[[ Data shown open ]]
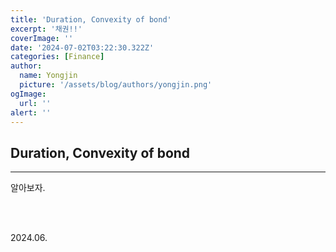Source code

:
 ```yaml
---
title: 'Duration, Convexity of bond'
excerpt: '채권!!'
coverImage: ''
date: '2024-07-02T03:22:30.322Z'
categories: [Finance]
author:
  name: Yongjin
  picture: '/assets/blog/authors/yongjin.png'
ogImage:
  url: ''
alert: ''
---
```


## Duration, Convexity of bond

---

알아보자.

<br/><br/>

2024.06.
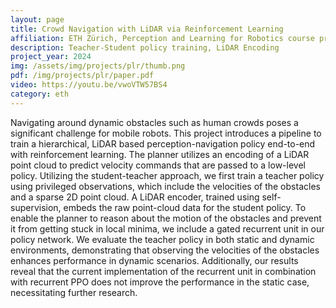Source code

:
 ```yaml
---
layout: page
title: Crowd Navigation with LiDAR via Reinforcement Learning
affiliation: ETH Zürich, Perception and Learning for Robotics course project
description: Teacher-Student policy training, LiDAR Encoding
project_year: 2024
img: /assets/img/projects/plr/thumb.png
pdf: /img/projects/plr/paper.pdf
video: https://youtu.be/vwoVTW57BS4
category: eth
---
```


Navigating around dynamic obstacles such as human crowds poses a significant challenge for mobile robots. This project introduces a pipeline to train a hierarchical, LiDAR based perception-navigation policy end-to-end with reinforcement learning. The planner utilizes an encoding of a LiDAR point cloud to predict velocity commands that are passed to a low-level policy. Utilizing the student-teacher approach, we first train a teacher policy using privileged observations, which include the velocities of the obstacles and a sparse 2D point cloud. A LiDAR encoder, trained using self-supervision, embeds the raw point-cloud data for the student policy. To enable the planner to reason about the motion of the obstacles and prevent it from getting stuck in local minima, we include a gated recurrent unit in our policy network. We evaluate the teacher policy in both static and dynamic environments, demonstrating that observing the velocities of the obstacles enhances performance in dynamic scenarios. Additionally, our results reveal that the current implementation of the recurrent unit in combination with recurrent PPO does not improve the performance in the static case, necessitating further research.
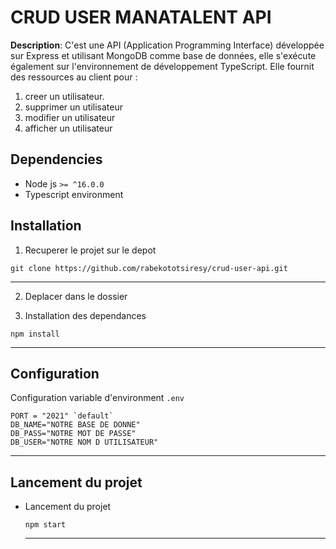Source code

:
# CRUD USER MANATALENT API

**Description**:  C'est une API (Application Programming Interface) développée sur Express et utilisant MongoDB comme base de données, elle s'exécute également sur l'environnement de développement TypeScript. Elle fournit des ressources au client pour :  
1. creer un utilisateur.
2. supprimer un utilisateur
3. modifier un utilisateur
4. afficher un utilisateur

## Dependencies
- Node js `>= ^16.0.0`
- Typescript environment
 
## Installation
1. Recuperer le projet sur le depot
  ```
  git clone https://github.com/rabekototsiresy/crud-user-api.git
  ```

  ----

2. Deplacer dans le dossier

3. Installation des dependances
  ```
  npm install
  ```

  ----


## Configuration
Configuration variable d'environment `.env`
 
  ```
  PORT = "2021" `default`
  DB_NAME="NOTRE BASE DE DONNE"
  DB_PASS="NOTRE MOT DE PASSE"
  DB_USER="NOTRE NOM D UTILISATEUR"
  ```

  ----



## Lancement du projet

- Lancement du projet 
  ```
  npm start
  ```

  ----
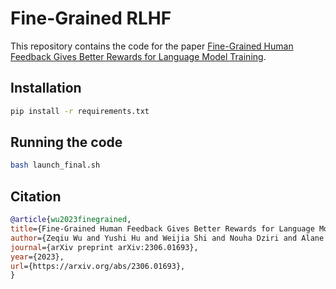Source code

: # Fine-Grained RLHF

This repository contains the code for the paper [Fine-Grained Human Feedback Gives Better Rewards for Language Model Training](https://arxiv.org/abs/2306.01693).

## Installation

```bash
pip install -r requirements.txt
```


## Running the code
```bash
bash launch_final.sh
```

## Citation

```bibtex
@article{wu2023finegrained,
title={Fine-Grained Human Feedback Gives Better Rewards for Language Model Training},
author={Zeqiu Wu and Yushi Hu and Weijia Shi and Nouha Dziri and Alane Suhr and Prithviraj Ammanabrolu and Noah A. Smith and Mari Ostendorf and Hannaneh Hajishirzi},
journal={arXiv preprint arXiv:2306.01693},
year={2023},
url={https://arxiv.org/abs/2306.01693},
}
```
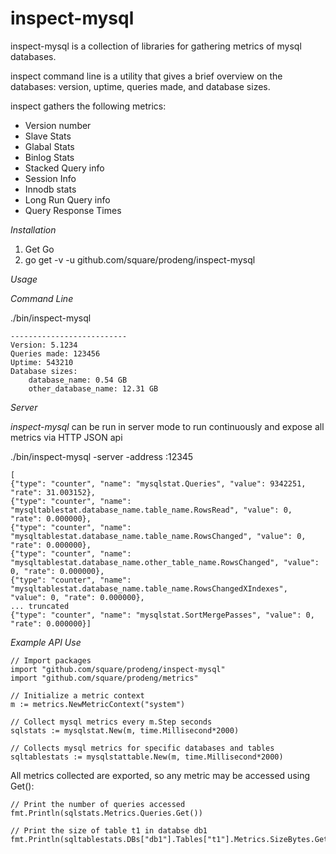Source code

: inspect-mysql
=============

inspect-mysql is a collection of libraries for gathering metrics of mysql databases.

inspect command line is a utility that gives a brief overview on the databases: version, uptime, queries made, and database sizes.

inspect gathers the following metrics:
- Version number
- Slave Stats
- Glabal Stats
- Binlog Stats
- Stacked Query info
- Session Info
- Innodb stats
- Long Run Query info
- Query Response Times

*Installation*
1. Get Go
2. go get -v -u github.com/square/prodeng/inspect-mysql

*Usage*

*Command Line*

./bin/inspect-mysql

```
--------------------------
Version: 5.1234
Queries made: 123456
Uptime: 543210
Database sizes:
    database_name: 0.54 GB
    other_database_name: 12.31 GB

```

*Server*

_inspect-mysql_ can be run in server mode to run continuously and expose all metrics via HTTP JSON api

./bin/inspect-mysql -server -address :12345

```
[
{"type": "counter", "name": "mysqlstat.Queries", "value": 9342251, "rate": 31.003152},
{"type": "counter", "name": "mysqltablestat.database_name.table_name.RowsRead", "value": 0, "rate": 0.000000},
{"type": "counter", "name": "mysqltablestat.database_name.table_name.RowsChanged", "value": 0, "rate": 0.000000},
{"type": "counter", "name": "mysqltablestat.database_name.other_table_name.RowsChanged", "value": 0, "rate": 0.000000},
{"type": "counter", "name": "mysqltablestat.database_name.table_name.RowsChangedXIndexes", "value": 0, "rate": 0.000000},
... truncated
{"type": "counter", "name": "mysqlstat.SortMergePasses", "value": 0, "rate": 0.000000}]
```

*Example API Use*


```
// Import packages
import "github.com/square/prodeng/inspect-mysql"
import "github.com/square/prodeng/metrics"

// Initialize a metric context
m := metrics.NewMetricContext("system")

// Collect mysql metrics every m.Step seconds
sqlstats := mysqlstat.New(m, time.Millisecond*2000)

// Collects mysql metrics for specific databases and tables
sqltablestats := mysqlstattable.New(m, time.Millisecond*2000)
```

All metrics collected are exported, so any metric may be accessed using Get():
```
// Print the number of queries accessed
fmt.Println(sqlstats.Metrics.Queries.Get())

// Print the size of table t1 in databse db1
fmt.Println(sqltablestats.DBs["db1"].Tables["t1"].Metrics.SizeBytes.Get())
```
[[ Data shown closed ]]
__Task details__
Write down only the closing run of lines: the one containing "All metrics collected" and every line after it to the end of the entries, exactly.

__Response area__
All metrics collected are exported, so any metric may be accessed using Get():
```
// Print the number of queries accessed
fmt.Println(sqlstats.Metrics.Queries.Get())

// Print the size of table t1 in databse db1
fmt.Println(sqltablestats.DBs["db1"].Tables["t1"].Metrics.SizeBytes.Get())
```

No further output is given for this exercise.